_TASK DETAILS_: Each line of the listing that includes "left" should be reported.

|---|

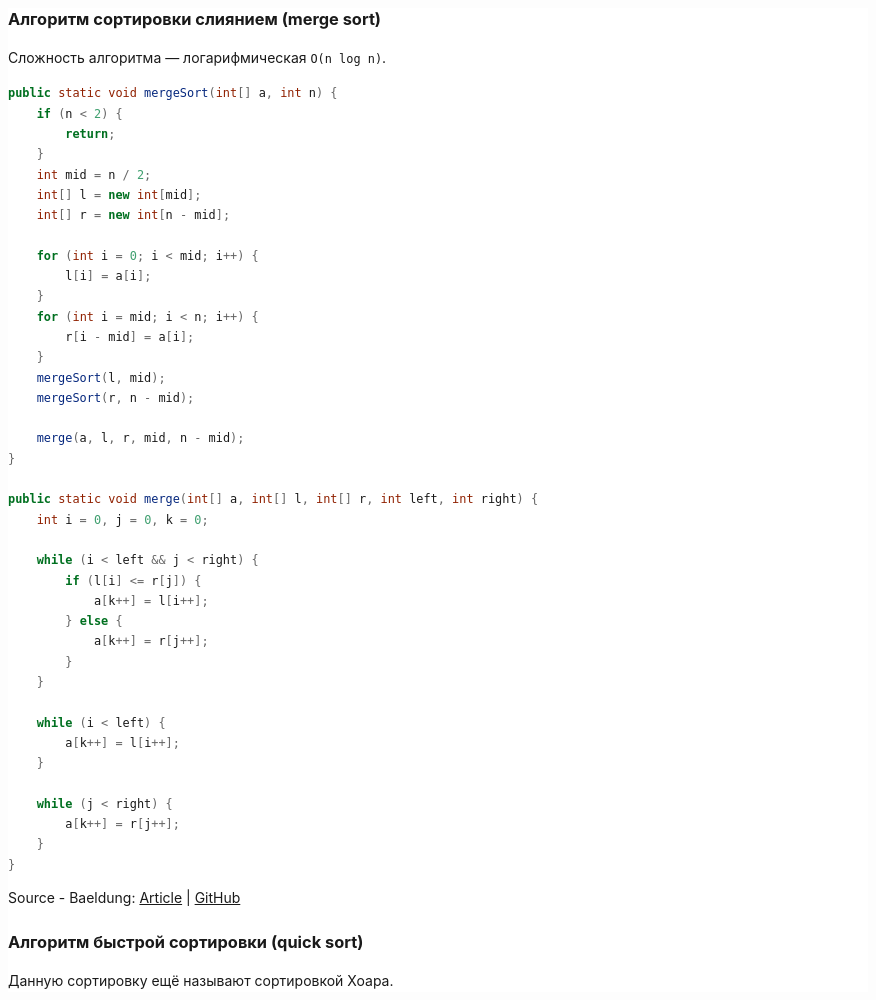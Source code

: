 ### Алгоритм сортировки слиянием (merge sort)
Сложность алгоритма — логарифмическая `O(n log n)`.

```java
public static void mergeSort(int[] a, int n) {
    if (n < 2) {
        return;
    }
    int mid = n / 2;
    int[] l = new int[mid];
    int[] r = new int[n - mid];

    for (int i = 0; i < mid; i++) {
        l[i] = a[i];
    }
    for (int i = mid; i < n; i++) {
        r[i - mid] = a[i];
    }
    mergeSort(l, mid);
    mergeSort(r, n - mid);

    merge(a, l, r, mid, n - mid);
}

public static void merge(int[] a, int[] l, int[] r, int left, int right) {
    int i = 0, j = 0, k = 0;

    while (i < left && j < right) {
        if (l[i] <= r[j]) {
            a[k++] = l[i++];
        } else {
            a[k++] = r[j++];
        }
    }

    while (i < left) {
        a[k++] = l[i++];
    }

    while (j < right) {
        a[k++] = r[j++];
    }
}
```
Source - Baeldung: [Article](https://www.baeldung.com/java-merge-sort) | [GitHub](https://github.com/eugenp/tutorials/blob/master/algorithms-sorting/src/main/java/com/baeldung/algorithms/mergesort/MergeSort.java)



### Алгоритм быстрой сортировки (quick sort)
Данную сортировку ещё называют сортировкой Хоара.
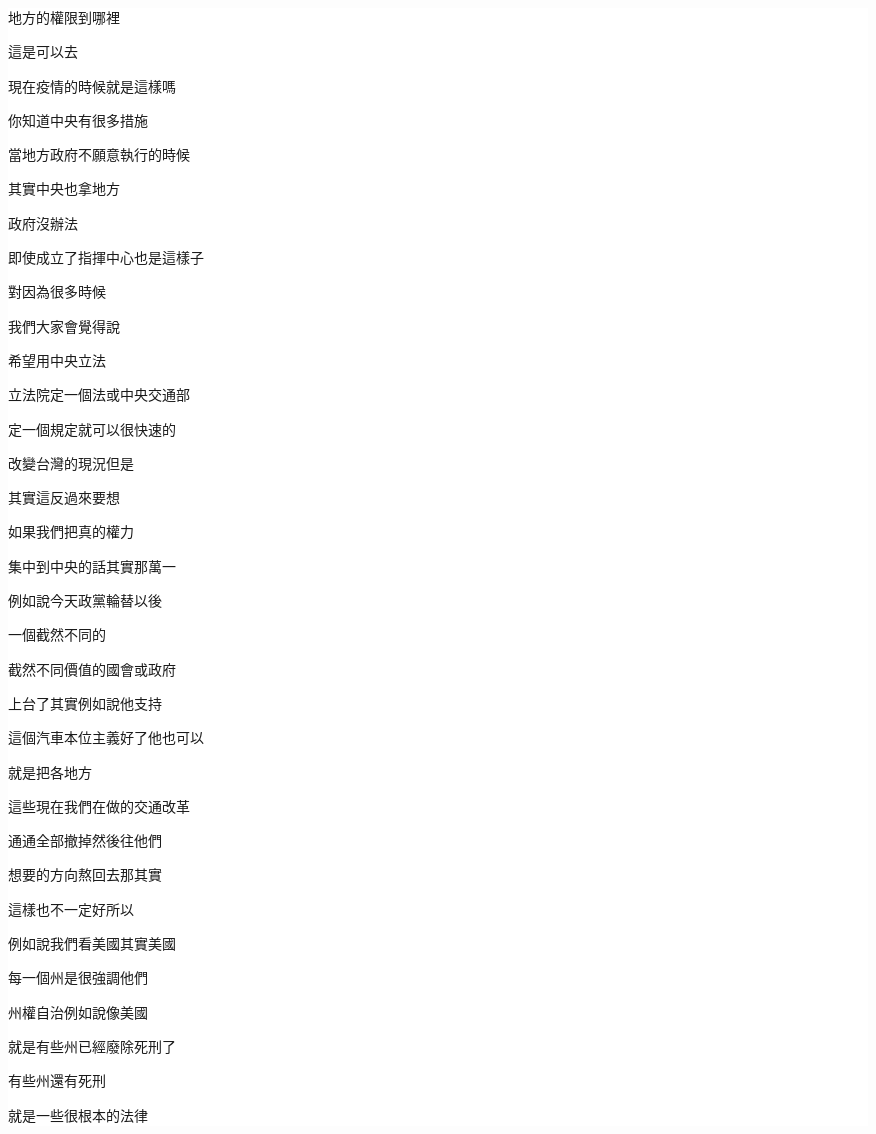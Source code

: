 地方的權限到哪裡

這是可以去

現在疫情的時候就是這樣嗎

你知道中央有很多措施

當地方政府不願意執行的時候

其實中央也拿地方

政府沒辦法

即使成立了指揮中心也是這樣子

對因為很多時候

我們大家會覺得說

希望用中央立法

立法院定一個法或中央交通部

定一個規定就可以很快速的

改變台灣的現況但是

其實這反過來要想

如果我們把真的權力

集中到中央的話其實那萬一

例如說今天政黨輪替以後

一個截然不同的

截然不同價值的國會或政府

上台了其實例如說他支持

這個汽車本位主義好了他也可以

就是把各地方

這些現在我們在做的交通改革

通通全部撤掉然後往他們

想要的方向熬回去那其實

這樣也不一定好所以

例如說我們看美國其實美國

每一個州是很強調他們

州權自治例如說像美國

就是有些州已經廢除死刑了

有些州還有死刑

就是一些很根本的法律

|---|

_EXPECTED OUTPUT_:
public static void merge(int[] a, int[] l, int[] r, int left, int right) {
    while (i < left && j < right) {
    while (i < left) {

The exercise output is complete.